____ The input

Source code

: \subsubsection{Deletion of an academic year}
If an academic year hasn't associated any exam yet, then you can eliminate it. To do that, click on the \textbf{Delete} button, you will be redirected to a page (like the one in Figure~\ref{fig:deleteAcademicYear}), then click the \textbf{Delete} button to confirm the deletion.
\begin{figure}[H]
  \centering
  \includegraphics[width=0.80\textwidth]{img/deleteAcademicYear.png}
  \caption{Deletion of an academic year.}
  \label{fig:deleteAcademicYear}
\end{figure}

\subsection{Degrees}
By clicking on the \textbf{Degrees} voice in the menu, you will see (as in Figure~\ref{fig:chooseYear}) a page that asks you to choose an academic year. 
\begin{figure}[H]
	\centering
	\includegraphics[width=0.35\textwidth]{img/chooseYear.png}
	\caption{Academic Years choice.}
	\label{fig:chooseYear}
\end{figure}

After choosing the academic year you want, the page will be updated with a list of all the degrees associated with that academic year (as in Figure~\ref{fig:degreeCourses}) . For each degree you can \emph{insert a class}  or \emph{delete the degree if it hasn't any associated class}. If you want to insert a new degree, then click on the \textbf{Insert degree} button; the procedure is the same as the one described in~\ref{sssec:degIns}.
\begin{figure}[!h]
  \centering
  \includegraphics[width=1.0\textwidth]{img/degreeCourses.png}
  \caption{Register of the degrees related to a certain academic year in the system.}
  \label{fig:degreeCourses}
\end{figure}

________

#### Work to complete
Tell how many lines of the data above hold the string "associated". Give only the number.

#### Solution
2